Sistemas del cuerpo humano

Anticuerpos

Los anticuerpos, también llamados inmunoglobulinas, son glicoproteínas producidas por los plasmocitos (linfocitos B diferenciados) en respuesta al reconocimiento de antígenos específicos. Son las moléculas efectoras de la inmunidad humoral y desempeñan un papel central en la defensa frente a patógenos extracelulares, la neutralización de toxinas y la activación del sistema del complemento.

Estructura molecular en forma de Y

Todos los anticuerpos comparten una estructura básica en forma de Y formada por cuatro cadenas polipeptídicas: dos cadenas pesadas (H) y dos cadenas ligeras (L), unidas por puentes disulfuro. Cada molécula presenta dos regiones funcionales distintas:

  • Región Fab (Fragment antigen-binding): Los dos «brazos» de la Y. Contiene los sitios de unión al antígeno (paratopo), formados por las regiones variables (V) de las cadenas H y L. La alta variabilidad de estas regiones permite el reconocimiento de millones de antígenos distintos.
  • Región Fc (Fragment crystallizable): El «tallo» de la Y. Determina la clase de inmunoglobulina y media las funciones efectoras (activación del complemento, unión a receptores Fc en fagocitos, paso transplacentario).
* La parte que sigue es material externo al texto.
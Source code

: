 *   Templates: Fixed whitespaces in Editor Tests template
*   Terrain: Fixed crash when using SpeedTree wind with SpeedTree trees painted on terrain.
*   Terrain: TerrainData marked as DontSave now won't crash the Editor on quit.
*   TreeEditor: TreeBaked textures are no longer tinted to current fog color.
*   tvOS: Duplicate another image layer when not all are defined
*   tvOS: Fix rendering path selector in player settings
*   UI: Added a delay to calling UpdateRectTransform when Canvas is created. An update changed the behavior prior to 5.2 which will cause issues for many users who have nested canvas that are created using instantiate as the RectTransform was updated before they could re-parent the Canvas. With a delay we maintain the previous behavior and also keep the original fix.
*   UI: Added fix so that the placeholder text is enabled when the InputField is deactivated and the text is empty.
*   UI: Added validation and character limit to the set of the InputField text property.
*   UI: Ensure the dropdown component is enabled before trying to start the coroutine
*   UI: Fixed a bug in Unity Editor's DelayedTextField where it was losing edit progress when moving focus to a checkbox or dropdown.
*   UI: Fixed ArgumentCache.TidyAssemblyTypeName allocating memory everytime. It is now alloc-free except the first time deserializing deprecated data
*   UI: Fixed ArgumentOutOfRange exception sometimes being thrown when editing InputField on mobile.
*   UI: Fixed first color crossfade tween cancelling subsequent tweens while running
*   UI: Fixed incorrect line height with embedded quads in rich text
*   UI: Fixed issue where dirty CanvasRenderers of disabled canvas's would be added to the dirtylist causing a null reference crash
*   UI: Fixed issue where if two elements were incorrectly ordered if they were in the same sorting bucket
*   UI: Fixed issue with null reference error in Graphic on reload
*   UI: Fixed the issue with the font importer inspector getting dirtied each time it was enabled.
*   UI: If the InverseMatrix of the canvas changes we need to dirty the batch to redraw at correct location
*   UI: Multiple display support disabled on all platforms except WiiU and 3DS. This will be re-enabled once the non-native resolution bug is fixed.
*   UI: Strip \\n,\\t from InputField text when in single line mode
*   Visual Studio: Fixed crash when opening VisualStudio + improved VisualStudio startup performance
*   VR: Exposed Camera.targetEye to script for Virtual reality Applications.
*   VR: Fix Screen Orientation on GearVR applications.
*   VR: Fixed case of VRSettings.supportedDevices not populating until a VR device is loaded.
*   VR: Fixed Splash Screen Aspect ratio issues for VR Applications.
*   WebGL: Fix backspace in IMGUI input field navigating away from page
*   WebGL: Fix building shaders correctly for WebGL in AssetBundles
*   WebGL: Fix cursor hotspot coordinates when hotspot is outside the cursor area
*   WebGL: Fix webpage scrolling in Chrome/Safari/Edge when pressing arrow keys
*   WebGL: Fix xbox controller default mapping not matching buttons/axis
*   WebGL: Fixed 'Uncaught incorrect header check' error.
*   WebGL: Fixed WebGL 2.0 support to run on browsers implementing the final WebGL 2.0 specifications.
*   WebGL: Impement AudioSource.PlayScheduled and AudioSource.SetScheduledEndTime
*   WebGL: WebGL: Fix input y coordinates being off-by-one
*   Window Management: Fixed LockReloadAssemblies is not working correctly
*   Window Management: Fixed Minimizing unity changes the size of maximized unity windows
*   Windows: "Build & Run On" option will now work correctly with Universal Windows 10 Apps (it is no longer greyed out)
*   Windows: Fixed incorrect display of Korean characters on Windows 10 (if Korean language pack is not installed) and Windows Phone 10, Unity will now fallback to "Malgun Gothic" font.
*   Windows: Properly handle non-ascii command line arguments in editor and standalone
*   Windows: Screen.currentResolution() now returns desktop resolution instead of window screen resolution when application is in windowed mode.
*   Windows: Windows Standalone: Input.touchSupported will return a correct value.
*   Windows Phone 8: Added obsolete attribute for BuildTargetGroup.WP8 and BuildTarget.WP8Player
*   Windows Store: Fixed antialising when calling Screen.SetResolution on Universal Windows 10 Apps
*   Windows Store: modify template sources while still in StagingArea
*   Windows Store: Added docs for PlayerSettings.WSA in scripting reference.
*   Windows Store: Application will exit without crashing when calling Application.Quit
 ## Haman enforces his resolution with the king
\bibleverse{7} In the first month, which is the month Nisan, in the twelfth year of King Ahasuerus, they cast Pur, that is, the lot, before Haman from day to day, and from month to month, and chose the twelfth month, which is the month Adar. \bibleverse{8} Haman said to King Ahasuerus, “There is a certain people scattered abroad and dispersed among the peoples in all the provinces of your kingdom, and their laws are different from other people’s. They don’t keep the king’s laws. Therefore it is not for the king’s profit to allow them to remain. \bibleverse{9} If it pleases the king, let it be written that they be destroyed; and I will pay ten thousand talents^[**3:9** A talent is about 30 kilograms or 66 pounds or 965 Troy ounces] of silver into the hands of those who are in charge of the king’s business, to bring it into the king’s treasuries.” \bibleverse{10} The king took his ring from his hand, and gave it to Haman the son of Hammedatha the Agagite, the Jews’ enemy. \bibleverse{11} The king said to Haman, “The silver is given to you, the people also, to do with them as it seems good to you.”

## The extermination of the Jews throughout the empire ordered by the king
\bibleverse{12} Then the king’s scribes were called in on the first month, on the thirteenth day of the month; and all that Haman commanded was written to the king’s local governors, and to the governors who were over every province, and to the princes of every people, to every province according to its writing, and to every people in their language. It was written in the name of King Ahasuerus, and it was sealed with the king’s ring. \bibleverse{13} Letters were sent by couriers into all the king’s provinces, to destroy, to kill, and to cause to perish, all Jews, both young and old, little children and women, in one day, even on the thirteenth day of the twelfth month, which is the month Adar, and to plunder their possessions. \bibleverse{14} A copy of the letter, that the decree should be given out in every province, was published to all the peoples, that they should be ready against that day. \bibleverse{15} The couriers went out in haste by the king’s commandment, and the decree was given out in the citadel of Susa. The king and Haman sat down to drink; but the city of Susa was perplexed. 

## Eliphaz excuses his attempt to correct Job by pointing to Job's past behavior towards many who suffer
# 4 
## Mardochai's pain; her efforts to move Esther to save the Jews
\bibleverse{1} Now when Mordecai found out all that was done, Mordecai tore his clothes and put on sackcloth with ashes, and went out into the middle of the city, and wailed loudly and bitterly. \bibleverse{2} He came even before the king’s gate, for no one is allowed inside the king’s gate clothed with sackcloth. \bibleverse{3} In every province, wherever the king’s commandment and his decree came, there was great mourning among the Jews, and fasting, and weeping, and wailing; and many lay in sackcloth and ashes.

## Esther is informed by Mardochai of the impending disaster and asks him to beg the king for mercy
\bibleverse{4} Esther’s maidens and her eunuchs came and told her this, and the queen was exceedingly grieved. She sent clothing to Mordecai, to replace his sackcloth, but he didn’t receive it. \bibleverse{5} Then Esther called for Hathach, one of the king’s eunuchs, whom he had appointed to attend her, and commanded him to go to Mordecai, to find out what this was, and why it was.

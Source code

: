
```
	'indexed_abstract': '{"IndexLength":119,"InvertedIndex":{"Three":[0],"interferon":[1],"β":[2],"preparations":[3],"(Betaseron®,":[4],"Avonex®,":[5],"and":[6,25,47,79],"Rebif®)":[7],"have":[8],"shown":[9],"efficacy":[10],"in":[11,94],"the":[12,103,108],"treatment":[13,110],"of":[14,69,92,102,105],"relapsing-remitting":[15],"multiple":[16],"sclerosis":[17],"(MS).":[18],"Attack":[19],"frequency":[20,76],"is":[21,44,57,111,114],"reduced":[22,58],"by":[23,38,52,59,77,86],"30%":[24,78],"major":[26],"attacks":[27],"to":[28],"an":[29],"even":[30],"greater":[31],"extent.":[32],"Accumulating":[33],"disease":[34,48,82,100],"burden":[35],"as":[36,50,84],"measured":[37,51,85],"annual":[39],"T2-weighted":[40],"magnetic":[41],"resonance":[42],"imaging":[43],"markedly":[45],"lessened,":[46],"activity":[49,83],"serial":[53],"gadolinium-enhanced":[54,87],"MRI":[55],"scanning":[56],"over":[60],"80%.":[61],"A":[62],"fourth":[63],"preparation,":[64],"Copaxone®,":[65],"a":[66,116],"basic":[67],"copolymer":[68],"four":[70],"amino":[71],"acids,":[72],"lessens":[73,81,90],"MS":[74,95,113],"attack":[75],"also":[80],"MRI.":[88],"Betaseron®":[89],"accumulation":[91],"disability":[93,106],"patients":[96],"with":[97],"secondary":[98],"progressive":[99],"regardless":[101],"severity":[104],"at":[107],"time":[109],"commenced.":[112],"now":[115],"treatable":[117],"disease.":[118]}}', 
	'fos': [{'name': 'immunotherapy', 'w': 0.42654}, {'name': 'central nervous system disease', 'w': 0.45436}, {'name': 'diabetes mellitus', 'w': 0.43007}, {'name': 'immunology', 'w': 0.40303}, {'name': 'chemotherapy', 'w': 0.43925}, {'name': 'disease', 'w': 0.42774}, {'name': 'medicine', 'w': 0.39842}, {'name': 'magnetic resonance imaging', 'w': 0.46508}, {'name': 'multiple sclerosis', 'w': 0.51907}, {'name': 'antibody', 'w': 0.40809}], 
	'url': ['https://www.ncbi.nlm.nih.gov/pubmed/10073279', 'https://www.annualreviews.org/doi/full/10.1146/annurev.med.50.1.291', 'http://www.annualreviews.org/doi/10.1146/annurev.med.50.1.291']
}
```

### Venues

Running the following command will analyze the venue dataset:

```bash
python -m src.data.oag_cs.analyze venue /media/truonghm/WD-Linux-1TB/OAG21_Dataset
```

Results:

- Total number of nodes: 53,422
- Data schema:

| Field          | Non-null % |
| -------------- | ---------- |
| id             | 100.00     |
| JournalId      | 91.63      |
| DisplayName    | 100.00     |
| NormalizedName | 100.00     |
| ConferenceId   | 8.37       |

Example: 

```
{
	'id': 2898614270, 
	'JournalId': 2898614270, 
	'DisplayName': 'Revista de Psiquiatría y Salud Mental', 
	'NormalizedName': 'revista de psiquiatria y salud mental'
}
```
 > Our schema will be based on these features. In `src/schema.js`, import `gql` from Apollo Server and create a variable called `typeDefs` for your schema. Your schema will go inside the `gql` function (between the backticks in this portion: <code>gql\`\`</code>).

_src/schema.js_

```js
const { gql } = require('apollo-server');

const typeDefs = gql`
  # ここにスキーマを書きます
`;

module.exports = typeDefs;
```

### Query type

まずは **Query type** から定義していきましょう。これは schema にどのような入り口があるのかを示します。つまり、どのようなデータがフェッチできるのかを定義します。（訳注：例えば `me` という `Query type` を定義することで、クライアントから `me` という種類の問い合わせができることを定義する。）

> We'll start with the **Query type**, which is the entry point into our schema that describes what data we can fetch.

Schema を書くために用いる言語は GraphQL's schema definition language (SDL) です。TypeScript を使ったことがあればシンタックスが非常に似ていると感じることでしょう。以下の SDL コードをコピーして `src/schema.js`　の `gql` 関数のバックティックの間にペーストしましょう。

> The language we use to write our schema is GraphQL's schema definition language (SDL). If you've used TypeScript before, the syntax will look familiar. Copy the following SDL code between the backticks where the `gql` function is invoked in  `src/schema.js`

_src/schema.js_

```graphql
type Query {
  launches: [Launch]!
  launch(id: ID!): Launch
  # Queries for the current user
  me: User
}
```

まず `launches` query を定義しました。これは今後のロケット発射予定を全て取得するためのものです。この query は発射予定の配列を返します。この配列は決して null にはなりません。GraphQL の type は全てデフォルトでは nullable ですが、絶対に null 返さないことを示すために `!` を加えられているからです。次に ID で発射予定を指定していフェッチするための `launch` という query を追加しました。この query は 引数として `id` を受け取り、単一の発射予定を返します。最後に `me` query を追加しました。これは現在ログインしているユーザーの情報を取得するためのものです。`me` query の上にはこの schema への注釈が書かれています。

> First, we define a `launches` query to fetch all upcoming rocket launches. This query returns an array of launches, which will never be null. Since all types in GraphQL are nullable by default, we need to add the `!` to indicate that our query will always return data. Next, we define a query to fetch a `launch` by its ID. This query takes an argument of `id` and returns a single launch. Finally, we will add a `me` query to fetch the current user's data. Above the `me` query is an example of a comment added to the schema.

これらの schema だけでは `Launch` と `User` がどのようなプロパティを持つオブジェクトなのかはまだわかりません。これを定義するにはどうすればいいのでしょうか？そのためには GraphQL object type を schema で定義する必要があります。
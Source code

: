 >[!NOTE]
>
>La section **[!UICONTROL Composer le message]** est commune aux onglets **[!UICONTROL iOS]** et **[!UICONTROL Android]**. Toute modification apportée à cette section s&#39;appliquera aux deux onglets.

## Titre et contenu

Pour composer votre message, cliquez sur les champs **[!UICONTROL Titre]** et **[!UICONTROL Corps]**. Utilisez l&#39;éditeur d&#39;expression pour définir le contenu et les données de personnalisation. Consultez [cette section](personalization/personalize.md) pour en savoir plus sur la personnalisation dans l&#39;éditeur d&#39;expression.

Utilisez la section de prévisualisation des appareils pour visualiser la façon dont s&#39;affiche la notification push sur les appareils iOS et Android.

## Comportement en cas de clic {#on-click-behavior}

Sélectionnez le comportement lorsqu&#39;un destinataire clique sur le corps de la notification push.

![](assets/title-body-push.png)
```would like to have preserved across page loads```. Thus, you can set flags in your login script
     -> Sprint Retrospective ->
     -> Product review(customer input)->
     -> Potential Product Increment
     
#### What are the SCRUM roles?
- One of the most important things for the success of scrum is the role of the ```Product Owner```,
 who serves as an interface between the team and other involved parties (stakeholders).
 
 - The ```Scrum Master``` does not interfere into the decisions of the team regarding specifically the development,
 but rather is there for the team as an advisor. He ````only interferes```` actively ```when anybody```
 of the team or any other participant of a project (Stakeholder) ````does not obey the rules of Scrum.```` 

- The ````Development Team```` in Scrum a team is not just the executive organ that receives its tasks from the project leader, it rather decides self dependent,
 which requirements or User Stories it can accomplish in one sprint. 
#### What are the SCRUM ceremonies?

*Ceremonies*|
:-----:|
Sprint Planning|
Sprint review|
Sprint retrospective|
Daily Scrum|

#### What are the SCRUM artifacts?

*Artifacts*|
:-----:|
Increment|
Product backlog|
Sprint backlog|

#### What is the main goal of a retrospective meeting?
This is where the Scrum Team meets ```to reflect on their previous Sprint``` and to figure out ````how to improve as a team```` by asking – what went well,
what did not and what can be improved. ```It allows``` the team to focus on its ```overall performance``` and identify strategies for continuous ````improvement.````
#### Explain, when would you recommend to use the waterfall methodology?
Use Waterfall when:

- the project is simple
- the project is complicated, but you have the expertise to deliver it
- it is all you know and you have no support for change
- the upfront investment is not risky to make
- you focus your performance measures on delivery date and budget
Clases de inmunoglobulinas

Existen cinco clases (isotipos) de inmunoglobulinas en humanos, determinadas por el tipo de cadena pesada:

  • IgG: La más abundante en suero (75% del total). Cuatro subclases (IgG1-4). Atraviesa la placenta confiriendo inmunidad pasiva al feto. Activa el complemento. Vida media: ~23 días. Principal anticuerpo de la respuesta secundaria.
  • IgA: Segunda más abundante. Predomina en secreciones (saliva, leche materna, lágrimas, moco intestinal y respiratorio) como IgA secretora dimérica. Primera línea de defensa en mucosas.
  • IgM: Pentámero de alta avidez. Primera inmunoglobulina producida en la respuesta primaria. Eficiente activador del complemento. Presente en la superficie de linfocitos B naïve.
  • IgE: La menos abundante en suero. Se une con alta afinidad a los mastocitos y basófilos. Media las reacciones alérgicas (hipersensibilidad tipo I) y la defensa frente a parásitos. Niveles elevados en asma y enfermedades atópicas.
  • IgD: Presente principalmente en la superficie de linfocitos B inmaduros; su función sérica no está completamente caracterizada.

Anticuerpos y vacunas

Las vacunas inducen la producción de anticuerpos específicos sin necesidad de pasar la enfermedad. Tras la vacunación, los plasmocitos producen anticuerpos neutralizantes que bloquean la infección, y los linfocitos B de memoria retienen la información para responder rápidamente ante una exposición futura. Según la OMS, los anticuerpos generados por vacunación pueden persistir durante años o décadas. Los anticuerpos monoclonales (como los utilizados en oncología e inmunoterapia) son anticuerpos idénticos producidos por un clon celular único, con aplicaciones terapéuticas en enfermedades como el cáncer, la artritis reumatoide y el COVID-19.